#### DESCRIPTION OF THE TASK
Using the records below, quote only the span that opens with the line containing "be a tagged" and closes with the line containing "for your environment", exactly and inclusively.
....................
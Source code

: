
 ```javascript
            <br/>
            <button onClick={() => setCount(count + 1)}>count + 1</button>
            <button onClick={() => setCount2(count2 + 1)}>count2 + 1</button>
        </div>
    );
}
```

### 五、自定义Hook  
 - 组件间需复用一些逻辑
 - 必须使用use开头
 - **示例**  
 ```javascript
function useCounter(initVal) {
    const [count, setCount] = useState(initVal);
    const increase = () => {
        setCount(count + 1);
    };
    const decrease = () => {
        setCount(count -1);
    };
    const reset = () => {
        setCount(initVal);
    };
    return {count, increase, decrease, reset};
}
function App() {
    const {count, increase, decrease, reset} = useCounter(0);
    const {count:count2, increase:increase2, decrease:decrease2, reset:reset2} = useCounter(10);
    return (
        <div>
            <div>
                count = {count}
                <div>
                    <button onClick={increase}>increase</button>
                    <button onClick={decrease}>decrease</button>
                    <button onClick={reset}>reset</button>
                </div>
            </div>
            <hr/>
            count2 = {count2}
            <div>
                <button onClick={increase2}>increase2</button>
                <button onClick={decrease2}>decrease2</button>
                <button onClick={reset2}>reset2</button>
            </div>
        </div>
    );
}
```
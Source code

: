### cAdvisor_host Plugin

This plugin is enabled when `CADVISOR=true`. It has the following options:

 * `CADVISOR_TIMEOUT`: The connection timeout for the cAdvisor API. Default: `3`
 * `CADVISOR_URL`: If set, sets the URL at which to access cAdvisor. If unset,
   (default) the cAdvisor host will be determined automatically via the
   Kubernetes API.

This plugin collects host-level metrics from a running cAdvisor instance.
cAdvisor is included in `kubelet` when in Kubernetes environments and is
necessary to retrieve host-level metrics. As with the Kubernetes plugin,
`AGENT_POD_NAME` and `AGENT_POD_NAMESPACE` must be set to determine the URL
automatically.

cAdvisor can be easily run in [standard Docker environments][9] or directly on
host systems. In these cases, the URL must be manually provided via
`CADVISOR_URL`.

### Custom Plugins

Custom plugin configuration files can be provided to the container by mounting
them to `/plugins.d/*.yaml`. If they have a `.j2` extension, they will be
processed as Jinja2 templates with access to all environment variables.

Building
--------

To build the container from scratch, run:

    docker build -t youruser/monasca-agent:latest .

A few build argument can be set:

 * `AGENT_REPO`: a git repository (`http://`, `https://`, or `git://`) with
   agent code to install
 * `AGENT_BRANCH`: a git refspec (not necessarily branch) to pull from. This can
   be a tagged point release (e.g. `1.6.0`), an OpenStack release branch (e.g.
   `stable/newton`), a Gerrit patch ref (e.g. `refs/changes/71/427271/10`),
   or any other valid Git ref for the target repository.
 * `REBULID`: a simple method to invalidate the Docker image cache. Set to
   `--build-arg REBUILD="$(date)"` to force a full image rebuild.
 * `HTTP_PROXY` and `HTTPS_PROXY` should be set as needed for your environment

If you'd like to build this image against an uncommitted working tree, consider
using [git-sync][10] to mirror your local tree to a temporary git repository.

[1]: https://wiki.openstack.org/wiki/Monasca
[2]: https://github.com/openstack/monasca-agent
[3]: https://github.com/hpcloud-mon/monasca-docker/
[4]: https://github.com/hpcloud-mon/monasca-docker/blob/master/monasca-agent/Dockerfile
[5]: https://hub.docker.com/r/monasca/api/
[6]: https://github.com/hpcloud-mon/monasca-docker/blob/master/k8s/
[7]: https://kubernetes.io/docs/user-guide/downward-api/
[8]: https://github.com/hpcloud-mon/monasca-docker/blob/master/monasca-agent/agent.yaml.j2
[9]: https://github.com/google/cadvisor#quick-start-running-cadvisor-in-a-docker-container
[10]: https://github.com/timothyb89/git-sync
....................
#### WORKED SOLUTION
   be a tagged point release (e.g. `1.6.0`), an OpenStack release branch (e.g.
   `stable/newton`), a Gerrit patch ref (e.g. `refs/changes/71/427271/10`),
   or any other valid Git ref for the target repository.
 * `REBULID`: a simple method to invalidate the Docker image cache. Set to
   `--build-arg REBUILD="$(date)"` to force a full image rebuild.
 * `HTTP_PROXY` and `HTTPS_PROXY` should be set as needed for your environment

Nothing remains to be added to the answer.